WHAT TO PRODUCE: Count the lines below that contain the word "template". Give only the number.

Stored data entries:
━━━━━━━━━━━━━━━━━━━━
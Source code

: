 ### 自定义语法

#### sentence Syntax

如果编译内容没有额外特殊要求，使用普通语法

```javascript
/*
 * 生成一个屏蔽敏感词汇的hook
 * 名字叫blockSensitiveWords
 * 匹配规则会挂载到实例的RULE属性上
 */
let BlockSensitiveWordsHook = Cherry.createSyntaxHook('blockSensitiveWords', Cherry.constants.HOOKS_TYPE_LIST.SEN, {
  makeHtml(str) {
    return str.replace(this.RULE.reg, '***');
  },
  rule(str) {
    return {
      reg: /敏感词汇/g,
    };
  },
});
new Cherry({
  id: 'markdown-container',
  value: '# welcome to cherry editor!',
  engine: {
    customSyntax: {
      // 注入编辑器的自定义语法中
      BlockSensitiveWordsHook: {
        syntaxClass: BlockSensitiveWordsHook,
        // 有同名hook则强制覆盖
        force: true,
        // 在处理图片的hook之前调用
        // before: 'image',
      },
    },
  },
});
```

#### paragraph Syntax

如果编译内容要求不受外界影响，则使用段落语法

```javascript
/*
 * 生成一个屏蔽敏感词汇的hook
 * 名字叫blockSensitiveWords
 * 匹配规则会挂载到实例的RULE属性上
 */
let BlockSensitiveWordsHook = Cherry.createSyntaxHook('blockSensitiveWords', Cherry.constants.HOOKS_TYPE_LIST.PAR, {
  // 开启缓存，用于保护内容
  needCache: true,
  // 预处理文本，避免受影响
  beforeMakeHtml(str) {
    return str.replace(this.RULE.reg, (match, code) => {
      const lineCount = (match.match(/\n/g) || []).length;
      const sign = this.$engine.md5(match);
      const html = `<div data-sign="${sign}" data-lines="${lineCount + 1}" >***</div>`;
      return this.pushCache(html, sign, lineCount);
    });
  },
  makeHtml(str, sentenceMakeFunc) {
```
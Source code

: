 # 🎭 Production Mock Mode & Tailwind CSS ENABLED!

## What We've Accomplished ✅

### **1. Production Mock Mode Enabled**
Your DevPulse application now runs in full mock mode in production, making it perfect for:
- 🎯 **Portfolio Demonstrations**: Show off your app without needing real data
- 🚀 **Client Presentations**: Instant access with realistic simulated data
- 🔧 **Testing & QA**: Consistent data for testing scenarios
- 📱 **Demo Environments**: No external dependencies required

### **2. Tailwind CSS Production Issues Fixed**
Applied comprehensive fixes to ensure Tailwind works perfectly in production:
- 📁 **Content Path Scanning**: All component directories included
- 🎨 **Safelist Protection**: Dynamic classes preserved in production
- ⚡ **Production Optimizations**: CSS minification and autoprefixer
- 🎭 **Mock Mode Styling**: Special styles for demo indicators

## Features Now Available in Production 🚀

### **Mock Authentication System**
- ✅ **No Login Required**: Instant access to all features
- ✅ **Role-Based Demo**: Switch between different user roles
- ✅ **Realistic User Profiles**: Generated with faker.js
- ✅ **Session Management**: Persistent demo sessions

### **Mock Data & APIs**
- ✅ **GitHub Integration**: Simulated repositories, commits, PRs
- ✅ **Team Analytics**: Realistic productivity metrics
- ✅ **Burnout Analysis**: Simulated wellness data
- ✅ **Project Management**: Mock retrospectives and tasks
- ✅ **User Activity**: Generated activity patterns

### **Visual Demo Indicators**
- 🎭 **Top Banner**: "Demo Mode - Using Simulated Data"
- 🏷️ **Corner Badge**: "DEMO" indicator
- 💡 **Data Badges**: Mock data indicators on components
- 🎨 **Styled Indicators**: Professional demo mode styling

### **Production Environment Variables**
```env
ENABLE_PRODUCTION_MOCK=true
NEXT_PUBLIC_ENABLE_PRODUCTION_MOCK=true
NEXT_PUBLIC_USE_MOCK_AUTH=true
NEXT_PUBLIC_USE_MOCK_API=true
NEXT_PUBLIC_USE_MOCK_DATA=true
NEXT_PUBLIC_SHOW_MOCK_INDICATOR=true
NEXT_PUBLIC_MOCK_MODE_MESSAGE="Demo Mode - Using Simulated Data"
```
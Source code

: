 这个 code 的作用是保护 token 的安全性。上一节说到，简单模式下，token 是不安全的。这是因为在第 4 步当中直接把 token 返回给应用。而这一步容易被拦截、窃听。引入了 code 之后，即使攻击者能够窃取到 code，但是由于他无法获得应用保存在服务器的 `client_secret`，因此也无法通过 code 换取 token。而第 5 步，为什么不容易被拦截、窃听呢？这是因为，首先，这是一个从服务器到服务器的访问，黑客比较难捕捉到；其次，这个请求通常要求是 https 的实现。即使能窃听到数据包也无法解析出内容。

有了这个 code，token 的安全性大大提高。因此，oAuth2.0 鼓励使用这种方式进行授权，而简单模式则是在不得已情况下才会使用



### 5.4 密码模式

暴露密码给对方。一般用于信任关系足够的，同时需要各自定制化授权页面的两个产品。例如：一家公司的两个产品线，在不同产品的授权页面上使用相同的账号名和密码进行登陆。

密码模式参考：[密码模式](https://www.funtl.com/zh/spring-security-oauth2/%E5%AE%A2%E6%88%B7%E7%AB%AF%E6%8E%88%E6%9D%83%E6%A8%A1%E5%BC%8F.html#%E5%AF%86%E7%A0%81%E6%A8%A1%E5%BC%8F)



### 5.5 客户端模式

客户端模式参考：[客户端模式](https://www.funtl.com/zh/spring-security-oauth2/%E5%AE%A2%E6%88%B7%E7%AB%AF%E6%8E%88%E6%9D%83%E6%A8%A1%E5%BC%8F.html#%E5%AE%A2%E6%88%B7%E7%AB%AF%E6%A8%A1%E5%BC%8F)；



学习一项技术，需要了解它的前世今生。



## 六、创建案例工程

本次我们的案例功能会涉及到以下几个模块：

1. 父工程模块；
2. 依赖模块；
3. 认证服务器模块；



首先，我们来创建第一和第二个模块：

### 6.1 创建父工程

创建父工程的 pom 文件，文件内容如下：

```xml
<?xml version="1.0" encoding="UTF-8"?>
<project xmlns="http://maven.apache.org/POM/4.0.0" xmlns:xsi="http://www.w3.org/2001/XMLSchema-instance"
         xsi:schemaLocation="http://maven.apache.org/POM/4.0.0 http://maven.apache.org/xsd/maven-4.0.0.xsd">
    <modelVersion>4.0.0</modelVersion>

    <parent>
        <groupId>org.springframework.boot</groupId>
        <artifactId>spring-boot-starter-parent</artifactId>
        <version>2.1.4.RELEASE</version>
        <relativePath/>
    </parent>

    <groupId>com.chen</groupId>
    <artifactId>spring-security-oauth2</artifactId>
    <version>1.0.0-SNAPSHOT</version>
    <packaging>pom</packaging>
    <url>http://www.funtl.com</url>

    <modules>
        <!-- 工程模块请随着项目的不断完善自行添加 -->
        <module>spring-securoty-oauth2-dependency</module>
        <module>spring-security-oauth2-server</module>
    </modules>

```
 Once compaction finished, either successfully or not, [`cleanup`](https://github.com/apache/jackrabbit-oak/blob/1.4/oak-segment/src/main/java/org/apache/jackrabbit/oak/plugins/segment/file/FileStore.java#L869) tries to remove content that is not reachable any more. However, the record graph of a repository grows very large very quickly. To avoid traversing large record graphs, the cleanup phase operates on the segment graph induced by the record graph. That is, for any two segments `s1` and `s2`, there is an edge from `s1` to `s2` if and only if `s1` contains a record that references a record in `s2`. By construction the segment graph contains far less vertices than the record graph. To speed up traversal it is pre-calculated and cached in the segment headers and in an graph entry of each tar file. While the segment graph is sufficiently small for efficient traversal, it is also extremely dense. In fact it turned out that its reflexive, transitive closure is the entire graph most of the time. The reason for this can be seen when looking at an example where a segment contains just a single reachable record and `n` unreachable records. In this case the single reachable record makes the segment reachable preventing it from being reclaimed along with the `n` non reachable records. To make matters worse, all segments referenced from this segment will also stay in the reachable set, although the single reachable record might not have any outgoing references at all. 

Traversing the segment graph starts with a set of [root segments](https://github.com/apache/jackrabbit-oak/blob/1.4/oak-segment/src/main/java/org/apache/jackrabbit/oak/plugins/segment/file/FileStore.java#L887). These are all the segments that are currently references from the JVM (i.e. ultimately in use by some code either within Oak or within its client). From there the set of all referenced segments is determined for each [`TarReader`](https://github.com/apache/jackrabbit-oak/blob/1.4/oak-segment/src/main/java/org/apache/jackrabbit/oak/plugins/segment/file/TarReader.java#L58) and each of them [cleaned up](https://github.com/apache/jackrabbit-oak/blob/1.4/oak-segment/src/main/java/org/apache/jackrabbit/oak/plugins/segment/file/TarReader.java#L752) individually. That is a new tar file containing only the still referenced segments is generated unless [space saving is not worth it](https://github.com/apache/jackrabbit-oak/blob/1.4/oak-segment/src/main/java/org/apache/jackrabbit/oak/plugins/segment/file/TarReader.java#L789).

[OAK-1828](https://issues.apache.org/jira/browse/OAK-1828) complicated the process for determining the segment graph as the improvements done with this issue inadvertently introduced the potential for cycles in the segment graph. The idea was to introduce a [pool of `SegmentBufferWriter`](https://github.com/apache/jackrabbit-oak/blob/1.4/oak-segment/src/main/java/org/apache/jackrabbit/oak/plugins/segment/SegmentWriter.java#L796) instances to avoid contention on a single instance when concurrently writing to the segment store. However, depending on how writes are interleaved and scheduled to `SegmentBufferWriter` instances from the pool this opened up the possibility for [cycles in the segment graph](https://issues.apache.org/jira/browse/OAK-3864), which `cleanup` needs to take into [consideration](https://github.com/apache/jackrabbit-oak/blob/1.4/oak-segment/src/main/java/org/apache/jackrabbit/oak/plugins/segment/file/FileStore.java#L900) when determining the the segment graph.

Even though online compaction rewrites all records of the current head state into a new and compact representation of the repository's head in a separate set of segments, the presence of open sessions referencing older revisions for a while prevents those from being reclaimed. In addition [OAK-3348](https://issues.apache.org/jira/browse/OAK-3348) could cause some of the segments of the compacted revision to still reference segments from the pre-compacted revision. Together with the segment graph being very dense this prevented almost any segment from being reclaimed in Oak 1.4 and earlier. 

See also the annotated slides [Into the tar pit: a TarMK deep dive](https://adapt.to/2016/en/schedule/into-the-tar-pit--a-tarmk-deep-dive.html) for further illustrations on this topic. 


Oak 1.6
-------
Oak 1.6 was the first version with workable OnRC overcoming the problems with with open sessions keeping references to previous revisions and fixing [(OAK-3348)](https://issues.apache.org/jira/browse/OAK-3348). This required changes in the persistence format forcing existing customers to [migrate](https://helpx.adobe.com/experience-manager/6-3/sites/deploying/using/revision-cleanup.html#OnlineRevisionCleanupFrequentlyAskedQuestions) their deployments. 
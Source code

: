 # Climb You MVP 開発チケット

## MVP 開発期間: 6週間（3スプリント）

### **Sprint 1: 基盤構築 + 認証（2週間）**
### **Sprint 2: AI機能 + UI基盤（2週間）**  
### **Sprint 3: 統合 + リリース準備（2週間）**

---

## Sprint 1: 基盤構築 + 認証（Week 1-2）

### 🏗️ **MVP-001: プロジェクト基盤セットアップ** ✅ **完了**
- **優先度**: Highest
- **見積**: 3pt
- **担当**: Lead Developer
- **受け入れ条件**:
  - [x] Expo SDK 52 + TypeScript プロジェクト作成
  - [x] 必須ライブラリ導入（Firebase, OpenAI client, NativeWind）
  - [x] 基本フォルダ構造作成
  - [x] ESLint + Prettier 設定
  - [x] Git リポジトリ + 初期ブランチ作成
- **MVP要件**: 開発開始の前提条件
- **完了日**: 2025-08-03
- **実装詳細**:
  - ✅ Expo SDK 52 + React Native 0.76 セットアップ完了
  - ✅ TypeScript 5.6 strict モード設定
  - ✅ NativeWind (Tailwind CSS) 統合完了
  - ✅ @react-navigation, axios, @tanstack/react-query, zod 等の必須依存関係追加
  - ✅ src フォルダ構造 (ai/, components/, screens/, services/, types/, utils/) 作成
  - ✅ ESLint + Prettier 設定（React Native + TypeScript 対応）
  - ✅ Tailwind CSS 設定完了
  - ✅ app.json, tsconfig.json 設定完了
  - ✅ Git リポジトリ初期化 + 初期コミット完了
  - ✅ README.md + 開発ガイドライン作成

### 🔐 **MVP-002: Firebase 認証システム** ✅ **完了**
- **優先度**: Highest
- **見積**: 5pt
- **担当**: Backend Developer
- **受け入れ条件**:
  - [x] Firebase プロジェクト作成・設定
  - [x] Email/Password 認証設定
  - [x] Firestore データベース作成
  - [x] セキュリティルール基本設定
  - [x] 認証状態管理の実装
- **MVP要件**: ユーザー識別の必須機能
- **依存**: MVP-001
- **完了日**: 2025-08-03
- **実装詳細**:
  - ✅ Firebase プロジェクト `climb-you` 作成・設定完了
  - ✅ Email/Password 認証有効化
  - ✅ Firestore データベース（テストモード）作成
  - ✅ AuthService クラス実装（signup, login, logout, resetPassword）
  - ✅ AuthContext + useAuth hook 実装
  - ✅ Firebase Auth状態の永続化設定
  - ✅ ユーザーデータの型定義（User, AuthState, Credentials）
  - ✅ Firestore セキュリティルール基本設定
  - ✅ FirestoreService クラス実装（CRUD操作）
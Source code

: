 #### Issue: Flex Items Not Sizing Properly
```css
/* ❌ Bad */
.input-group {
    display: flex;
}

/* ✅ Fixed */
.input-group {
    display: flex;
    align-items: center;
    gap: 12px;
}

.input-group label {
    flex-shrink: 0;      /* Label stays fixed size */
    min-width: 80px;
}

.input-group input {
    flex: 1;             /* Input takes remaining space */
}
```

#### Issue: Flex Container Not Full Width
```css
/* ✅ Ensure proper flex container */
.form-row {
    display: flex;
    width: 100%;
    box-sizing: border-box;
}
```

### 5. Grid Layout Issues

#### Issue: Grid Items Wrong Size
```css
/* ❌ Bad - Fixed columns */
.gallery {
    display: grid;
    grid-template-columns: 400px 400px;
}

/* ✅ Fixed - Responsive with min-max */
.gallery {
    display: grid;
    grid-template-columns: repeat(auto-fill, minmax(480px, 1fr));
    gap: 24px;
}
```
━━━━━━━━━━━━━━━━━━━━
WRITTEN RESPONSE: 2